Recieving Resolved mail for the check where fatigue setting is applied

fatigue feature helps suppress alerts that are repeated within a certain time frame., but we are seeing some different behavior in fatigue enabled sensu checks

fatigue setting in sensu check configuration

  • occurrences": “3”,
  • interval": “1200”,
  • allow_resolution": “false”

Expected behavior based on above setting if sensu check failed continuously, expected alert rase in 3rd failure and wait for 20 min and see check got fixed or not if check still failing raise alert every 20 min

here issue is for example fatigue enabled check failed 1st time and issue fixed in 2nd execution check got pass sending resolved alert without sending any critical alert

Filter created :

{
“type”: “EventFilter”,
“api_version”: “core/v2”,
“metadata”: {
“name”: “fatique-resolve-alert-filter”,
“namespace”: “default”
},
“spec”: {
“action”: “allow”,
“expressions”: [
“event.check.status == 0 && event.check.history.slice(-parseInt(event.check.metadata.annotations[‘fatigue_check/occurrences’])).filter(h => h.status == 2).length >= parseInt(event.check.metadata.annotations[‘fatigue_check/occurrences’])”
],
“runtime_assets”:
}
}

But it seems like sensu doesnt support slice filter functions

I need it to be dynamically check all the n entries from the number of occurrences

@justinhenderson

Hi Shivani,
I am looking at it now. Please allow me couple of hours to take a deep look at it and update you accordingly.

Hi @Nasirhussen_Mulla

Any update . And you let us know that parseInt(event.check.metadata.annotations[‘fatigue_check/occurrences’]) is correct and works expectedly as the value is not getting updated

Hey Shivani, Based on your configuration, here’s what we have observed:

  1. Issue Description:
  • Unexpected Resolved Alert: A resolved alert is sent after a single failure without a preceding critical alert.

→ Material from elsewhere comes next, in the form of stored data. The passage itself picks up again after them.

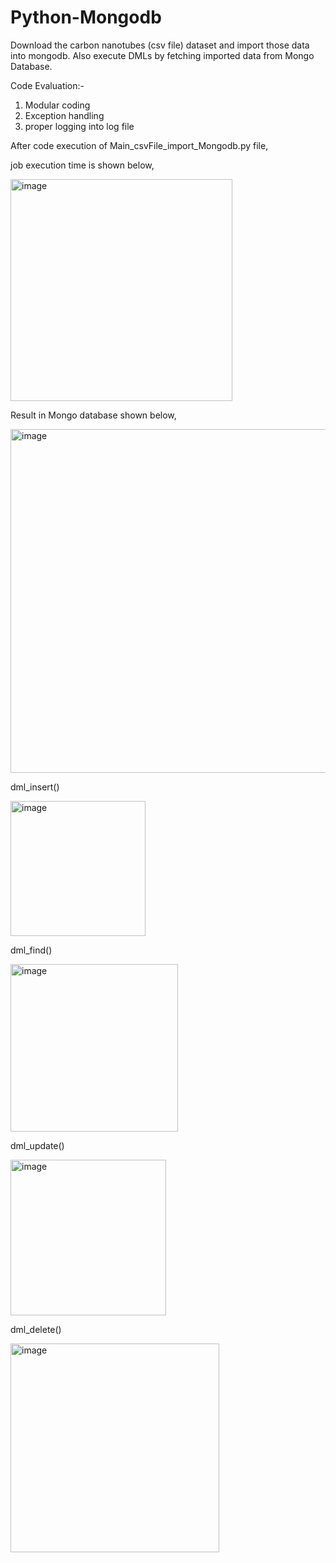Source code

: # Python-Mongodb

Download the carbon nanotubes (csv file) dataset and import those data into mongodb. Also execute DMLs by fetching imported data from Mongo Database.

Code Evaluation:-
1) Modular coding
2) Exception handling
3) proper logging into log file

After code execution of Main_csvFile_import_Mongodb.py file,

job execution time is shown below,

<img width="355" alt="image" src="https://user-images.githubusercontent.com/86144117/155903291-ffd893ee-c28a-47d3-b305-c282f5616126.png">


Result in Mongo database shown below,

<img width="550" alt="image" src="https://user-images.githubusercontent.com/86144117/155903351-add3dd2f-3d87-4708-ac5f-49d8946445bf.png">

dml_insert()

<img width="216" alt="image" src="https://user-images.githubusercontent.com/86144117/155903665-d0bbc370-d5ba-4387-bf6a-1bc6b1c2c49b.png">

dml_find()

<img width="268" alt="image" src="https://user-images.githubusercontent.com/86144117/155903692-1cf4ad48-eec6-4a1f-8373-b517078bf003.png">


dml_update()

<img width="249" alt="image" src="https://user-images.githubusercontent.com/86144117/155903729-0730d7e8-dd3c-443e-95f6-e12ca7c2687a.png">


dml_delete()

<img width="334" alt="image" src="https://user-images.githubusercontent.com/86144117/155903785-9b849789-c414-4fd4-9124-c944aeb27e1c.png">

This suggests that the logic isn’t correctly handling a single failure followed by a resolution.
  • Possible Cause: The fatigue_check filter isn’t suppressing the resolved alert as expected.
  1. Expected Behavior:
  • Critical Alert Trigger: A critical alert should be triggered after the 3rd consecutive failure, as specified by your "occurrences": "3" setting.
  • Alert Interval: If the issue persists, Sensu should wait 1200 seconds (20 minutes) between sending additional alerts by your "interval": "1200" setting.
  1. Analysis of the Filter Issue:
  • Disallowed Features in Sensu Filters:

  • Although Sensu’s event filters utilize ECMAScript 5, certain features—such as the slice method—are disallowed to prevent potential impacts on system performance.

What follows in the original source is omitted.